• **Exercise goal**
All lines from the one with "build the repository: 2017-02-10" through the end of the records below are to be given again exactly, and nothing else.

[Saved data entries]
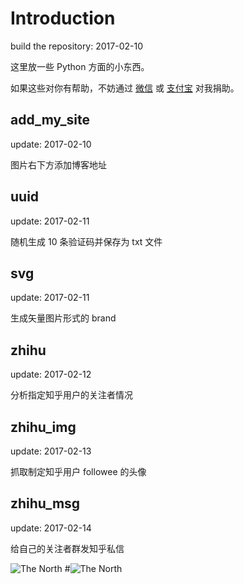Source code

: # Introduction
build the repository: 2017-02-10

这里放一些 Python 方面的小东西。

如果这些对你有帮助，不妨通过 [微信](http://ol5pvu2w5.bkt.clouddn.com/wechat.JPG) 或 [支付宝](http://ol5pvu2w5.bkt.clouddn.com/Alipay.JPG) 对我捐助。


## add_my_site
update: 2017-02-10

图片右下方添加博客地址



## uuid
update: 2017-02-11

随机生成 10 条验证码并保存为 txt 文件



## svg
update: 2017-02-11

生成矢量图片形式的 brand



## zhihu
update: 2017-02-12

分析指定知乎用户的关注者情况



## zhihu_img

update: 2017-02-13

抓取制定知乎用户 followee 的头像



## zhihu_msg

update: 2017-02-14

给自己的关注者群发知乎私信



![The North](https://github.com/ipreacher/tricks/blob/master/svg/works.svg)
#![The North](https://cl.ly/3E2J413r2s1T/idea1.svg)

• **Exercise result**
build the repository: 2017-02-10

这里放一些 Python 方面的小东西。

如果这些对你有帮助，不妨通过 [微信](http://ol5pvu2w5.bkt.clouddn.com/wechat.JPG) 或 [支付宝](http://ol5pvu2w5.bkt.clouddn.com/Alipay.JPG) 对我捐助。


## add_my_site
update: 2017-02-10

图片右下方添加博客地址



## uuid
update: 2017-02-11

随机生成 10 条验证码并保存为 txt 文件



## svg
update: 2017-02-11

生成矢量图片形式的 brand



## zhihu
update: 2017-02-12

分析指定知乎用户的关注者情况



## zhihu_img

update: 2017-02-13

抓取制定知乎用户 followee 的头像



## zhihu_msg

update: 2017-02-14

给自己的关注者群发知乎私信



![The North](https://github.com/ipreacher/tricks/blob/master/svg/works.svg)
#![The North](https://cl.ly/3E2J413r2s1T/idea1.svg)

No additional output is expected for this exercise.